## RECORD SET:

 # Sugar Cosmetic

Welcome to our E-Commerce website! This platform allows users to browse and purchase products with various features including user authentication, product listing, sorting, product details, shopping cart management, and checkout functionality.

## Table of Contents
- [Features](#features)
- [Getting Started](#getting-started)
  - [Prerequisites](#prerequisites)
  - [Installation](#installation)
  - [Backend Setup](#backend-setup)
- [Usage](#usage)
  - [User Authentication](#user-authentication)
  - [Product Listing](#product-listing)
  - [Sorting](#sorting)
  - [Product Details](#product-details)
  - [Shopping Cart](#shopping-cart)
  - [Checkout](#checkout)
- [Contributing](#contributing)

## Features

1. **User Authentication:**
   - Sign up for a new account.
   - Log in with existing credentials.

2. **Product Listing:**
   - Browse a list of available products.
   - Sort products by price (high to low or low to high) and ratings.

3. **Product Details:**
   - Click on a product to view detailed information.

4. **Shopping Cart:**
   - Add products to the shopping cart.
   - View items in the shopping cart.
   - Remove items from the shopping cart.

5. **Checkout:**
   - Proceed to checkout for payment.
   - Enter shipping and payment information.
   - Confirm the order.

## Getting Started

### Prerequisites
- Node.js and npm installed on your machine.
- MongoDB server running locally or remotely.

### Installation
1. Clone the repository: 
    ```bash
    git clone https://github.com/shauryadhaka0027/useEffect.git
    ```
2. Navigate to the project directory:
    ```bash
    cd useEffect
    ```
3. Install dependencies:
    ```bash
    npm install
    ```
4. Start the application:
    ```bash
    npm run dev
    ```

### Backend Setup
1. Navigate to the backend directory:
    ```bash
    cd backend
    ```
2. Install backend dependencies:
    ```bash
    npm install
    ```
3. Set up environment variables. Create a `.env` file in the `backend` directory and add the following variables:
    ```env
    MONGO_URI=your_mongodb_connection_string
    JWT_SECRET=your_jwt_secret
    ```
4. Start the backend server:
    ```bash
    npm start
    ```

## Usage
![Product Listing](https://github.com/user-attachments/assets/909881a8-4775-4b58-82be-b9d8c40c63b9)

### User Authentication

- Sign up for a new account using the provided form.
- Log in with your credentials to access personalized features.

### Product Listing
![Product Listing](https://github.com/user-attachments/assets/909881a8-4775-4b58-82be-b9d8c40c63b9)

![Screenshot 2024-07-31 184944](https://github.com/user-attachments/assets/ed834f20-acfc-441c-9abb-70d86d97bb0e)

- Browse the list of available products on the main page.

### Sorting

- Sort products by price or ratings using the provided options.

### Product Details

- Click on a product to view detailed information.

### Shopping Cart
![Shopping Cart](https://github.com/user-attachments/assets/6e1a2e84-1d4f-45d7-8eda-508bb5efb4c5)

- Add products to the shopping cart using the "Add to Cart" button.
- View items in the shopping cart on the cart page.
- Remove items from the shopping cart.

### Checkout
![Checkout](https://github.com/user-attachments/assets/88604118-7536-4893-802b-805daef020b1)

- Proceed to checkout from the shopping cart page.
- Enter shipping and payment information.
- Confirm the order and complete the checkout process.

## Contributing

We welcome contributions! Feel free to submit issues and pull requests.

## PROBLEM REQUIREMENTS:
In the listing above, find the line with "### Shopping Cart", then copy it and every later line exactly, through the last line, and nothing else.

## ANSWER TO THE PROBLEM:
### Shopping Cart
![Shopping Cart](https://github.com/user-attachments/assets/6e1a2e84-1d4f-45d7-8eda-508bb5efb4c5)

- Add products to the shopping cart using the "Add to Cart" button.
- View items in the shopping cart on the cart page.
- Remove items from the shopping cart.

### Checkout
![Checkout](https://github.com/user-attachments/assets/88604118-7536-4893-802b-805daef020b1)

- Proceed to checkout from the shopping cart page.
- Enter shipping and payment information.
- Confirm the order and complete the checkout process.

## Contributing

We welcome contributions! Feel free to submit issues and pull requests.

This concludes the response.